## Your task
A single number is wanted: how many lines of the data include the string "being".

Excerpts from a dataset
++++

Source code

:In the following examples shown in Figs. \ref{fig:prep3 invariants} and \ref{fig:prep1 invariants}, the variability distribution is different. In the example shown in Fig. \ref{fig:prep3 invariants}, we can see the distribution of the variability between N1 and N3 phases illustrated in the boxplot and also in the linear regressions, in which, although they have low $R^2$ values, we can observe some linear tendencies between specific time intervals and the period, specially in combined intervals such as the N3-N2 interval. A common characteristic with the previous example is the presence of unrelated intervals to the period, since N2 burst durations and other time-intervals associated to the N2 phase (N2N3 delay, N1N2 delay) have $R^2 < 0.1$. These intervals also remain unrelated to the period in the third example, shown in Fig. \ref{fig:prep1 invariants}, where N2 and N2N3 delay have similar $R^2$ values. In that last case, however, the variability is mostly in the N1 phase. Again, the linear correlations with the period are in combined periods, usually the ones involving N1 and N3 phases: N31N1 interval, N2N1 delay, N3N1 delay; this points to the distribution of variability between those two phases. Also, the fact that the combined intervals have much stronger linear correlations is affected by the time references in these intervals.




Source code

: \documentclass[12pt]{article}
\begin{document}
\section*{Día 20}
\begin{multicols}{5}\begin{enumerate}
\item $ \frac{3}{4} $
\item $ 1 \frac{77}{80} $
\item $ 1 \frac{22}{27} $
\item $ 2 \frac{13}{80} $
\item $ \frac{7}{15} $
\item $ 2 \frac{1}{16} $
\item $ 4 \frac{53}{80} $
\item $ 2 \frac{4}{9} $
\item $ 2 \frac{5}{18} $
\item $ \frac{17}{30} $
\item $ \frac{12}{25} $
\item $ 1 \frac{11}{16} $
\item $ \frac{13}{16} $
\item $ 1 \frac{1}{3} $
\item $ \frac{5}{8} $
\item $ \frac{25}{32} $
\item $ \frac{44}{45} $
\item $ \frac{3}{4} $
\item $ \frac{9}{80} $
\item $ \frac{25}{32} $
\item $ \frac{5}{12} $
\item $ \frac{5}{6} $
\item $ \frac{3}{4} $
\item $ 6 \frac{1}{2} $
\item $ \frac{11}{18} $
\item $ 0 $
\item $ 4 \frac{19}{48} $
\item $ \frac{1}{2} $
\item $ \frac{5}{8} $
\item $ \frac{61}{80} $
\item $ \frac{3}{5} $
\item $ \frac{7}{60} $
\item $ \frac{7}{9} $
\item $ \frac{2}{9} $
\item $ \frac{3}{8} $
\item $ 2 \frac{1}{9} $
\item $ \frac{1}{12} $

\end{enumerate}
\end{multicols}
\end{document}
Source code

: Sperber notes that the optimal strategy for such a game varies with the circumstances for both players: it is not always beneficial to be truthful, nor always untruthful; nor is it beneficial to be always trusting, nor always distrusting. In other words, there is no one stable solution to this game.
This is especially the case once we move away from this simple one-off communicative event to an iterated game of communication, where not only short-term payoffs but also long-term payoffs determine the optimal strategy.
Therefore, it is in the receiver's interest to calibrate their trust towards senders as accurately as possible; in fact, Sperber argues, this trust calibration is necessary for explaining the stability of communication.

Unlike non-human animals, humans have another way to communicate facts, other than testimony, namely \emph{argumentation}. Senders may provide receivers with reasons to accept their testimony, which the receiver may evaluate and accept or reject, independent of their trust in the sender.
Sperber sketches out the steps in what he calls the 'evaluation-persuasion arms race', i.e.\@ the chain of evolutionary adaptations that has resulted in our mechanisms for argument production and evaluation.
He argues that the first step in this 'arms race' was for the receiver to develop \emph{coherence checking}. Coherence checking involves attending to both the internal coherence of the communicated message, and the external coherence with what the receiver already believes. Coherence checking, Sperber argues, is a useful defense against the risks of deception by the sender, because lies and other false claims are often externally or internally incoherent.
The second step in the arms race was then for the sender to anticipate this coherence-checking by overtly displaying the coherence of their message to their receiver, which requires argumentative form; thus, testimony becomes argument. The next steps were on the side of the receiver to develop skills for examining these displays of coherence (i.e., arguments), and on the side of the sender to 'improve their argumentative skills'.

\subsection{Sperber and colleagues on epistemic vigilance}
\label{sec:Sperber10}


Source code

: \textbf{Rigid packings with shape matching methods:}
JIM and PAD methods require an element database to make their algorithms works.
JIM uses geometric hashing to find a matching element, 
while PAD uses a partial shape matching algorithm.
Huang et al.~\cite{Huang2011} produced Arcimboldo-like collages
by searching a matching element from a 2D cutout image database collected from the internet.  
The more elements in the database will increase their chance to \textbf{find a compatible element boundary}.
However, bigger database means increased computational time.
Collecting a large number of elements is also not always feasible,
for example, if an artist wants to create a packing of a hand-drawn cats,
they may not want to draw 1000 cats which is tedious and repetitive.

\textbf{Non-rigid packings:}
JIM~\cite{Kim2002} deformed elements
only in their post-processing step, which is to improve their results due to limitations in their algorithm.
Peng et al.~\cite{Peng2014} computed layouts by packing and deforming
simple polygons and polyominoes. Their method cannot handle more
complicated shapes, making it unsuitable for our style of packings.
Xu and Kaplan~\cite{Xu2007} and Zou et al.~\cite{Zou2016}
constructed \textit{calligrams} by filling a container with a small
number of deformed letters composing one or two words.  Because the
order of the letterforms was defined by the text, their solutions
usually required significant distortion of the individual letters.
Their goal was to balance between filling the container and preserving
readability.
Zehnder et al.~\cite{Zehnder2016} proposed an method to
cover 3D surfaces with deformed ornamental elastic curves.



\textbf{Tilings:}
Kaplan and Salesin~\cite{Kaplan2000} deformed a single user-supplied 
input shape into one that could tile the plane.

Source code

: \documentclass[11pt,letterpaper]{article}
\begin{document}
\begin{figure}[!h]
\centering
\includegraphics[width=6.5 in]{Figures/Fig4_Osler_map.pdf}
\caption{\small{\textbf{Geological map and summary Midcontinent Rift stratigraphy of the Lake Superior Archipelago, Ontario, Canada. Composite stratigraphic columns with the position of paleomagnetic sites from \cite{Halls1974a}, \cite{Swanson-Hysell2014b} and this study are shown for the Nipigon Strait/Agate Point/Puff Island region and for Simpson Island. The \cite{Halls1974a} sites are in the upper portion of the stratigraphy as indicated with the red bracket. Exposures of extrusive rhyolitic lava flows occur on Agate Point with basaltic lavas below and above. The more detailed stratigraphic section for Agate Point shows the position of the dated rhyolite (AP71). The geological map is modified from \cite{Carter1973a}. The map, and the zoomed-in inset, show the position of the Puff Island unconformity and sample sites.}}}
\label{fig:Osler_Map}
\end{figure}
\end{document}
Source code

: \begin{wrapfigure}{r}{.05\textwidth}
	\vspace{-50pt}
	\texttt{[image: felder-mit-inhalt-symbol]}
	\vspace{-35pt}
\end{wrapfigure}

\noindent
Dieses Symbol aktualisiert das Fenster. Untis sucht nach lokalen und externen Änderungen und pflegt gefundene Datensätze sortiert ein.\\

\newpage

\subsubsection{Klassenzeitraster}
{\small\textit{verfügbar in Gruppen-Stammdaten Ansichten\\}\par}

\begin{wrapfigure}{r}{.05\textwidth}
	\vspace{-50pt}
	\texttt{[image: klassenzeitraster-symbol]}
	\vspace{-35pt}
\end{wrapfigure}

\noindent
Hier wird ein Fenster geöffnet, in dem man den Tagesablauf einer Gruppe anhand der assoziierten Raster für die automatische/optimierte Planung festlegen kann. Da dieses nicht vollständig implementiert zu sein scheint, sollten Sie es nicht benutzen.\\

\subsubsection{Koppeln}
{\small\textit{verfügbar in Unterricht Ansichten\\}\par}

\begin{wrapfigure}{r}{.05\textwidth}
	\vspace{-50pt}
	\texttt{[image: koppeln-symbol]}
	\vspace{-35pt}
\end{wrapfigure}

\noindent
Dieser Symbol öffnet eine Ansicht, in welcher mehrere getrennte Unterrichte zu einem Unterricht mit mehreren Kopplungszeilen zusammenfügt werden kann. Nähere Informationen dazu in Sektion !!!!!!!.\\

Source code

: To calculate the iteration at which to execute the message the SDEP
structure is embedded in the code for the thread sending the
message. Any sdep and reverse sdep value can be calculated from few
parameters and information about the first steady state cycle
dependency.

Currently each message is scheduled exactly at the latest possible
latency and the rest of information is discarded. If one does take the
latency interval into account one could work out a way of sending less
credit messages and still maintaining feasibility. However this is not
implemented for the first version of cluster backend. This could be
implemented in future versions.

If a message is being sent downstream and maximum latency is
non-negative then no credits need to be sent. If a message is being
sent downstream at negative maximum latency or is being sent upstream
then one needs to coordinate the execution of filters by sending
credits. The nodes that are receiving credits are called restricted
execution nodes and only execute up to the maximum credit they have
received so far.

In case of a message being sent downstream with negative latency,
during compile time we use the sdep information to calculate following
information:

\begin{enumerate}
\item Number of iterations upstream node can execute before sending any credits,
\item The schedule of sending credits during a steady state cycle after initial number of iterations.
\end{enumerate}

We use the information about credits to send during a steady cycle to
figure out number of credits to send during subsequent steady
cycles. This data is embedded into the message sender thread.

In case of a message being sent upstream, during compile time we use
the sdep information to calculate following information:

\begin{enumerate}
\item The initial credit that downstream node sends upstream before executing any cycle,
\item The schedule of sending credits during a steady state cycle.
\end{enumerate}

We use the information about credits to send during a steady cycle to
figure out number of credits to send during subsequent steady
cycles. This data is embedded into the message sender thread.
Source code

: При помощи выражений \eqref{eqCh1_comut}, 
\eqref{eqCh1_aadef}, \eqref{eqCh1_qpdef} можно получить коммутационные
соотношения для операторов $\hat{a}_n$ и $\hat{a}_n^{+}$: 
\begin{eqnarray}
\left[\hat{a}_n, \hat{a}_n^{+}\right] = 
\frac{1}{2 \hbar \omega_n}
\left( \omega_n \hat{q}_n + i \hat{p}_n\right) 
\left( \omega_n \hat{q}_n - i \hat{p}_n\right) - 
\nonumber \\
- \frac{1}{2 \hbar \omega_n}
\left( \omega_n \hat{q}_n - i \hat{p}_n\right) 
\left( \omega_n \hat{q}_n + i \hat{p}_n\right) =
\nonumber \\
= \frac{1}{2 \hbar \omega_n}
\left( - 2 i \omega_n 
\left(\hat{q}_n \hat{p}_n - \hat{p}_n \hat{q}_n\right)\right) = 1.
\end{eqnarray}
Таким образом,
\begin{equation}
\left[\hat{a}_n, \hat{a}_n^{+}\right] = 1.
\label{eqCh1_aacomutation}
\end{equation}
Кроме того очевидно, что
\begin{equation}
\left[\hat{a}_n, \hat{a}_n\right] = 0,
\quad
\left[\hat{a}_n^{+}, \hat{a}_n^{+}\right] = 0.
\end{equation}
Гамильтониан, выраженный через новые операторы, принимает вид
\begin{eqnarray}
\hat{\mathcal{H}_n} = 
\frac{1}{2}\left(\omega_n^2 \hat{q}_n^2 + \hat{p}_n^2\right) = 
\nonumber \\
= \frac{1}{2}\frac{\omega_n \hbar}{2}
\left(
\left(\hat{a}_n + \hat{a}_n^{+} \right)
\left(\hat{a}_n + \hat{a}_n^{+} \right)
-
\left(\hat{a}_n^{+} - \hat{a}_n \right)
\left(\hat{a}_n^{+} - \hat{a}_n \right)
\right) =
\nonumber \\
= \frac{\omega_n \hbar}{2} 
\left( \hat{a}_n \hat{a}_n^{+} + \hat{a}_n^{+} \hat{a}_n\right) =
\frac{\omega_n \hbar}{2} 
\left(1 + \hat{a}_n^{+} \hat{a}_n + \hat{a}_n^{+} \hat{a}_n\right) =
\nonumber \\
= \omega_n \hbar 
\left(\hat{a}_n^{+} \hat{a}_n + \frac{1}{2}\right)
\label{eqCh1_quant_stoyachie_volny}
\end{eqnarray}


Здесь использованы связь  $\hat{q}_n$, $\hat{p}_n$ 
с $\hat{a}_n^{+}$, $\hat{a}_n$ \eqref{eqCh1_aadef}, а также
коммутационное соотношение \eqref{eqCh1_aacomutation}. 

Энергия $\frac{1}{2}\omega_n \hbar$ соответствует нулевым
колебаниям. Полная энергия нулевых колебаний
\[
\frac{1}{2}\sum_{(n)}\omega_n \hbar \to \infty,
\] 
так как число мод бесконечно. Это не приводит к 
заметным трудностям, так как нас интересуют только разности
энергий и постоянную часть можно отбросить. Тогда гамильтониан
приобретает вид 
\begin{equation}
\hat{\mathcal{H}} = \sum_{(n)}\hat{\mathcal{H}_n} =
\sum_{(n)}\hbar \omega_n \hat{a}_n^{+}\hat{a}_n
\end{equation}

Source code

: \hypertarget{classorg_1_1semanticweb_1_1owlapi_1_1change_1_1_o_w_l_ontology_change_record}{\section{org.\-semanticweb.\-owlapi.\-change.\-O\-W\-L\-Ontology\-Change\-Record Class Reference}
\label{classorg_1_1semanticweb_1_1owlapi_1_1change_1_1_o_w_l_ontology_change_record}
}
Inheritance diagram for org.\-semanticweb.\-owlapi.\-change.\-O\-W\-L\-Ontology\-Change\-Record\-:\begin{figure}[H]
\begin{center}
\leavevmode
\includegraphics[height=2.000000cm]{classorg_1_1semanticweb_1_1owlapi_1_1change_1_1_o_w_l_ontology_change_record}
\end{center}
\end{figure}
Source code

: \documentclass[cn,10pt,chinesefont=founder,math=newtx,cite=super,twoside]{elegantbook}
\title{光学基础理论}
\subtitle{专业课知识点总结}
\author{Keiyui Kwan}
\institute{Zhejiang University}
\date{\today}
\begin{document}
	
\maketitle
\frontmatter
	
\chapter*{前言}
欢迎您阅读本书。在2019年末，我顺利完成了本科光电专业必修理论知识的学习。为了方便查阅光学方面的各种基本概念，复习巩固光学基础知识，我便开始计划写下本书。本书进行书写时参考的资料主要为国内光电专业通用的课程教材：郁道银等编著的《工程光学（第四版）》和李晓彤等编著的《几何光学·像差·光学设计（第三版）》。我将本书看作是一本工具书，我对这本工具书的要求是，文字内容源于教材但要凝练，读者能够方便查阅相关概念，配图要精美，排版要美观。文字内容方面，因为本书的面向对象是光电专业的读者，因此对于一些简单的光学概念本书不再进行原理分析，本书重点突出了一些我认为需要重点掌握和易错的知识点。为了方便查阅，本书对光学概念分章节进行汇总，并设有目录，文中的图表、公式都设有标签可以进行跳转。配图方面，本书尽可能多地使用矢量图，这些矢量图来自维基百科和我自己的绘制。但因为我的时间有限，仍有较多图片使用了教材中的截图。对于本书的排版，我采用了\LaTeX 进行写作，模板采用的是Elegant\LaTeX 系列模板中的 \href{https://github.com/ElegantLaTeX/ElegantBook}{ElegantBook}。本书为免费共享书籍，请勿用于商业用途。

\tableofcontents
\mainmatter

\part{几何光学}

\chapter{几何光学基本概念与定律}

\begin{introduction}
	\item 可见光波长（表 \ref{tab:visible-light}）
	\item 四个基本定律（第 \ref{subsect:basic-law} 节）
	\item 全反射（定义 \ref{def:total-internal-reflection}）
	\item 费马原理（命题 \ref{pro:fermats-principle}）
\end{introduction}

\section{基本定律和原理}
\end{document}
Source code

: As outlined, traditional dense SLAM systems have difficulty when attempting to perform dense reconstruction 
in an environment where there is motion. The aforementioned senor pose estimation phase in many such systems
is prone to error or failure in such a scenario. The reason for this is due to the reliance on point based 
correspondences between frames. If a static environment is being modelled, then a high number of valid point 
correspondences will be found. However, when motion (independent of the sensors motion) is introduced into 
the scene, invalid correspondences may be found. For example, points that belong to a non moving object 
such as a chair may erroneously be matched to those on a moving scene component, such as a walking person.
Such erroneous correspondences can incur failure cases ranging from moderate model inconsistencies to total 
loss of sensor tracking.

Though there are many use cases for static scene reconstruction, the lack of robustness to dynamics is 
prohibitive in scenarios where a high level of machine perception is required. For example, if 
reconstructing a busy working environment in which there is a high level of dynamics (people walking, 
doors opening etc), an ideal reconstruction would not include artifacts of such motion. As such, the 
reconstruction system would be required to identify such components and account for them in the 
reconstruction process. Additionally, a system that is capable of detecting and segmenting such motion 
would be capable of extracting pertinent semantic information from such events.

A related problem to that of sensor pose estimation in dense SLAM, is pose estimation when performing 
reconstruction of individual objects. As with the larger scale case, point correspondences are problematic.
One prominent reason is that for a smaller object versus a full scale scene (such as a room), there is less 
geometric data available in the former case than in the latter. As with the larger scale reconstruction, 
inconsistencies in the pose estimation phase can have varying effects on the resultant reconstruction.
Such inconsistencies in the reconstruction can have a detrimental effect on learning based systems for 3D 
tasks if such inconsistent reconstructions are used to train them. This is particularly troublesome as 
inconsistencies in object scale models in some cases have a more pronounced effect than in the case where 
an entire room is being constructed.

++++

## Solved problem
7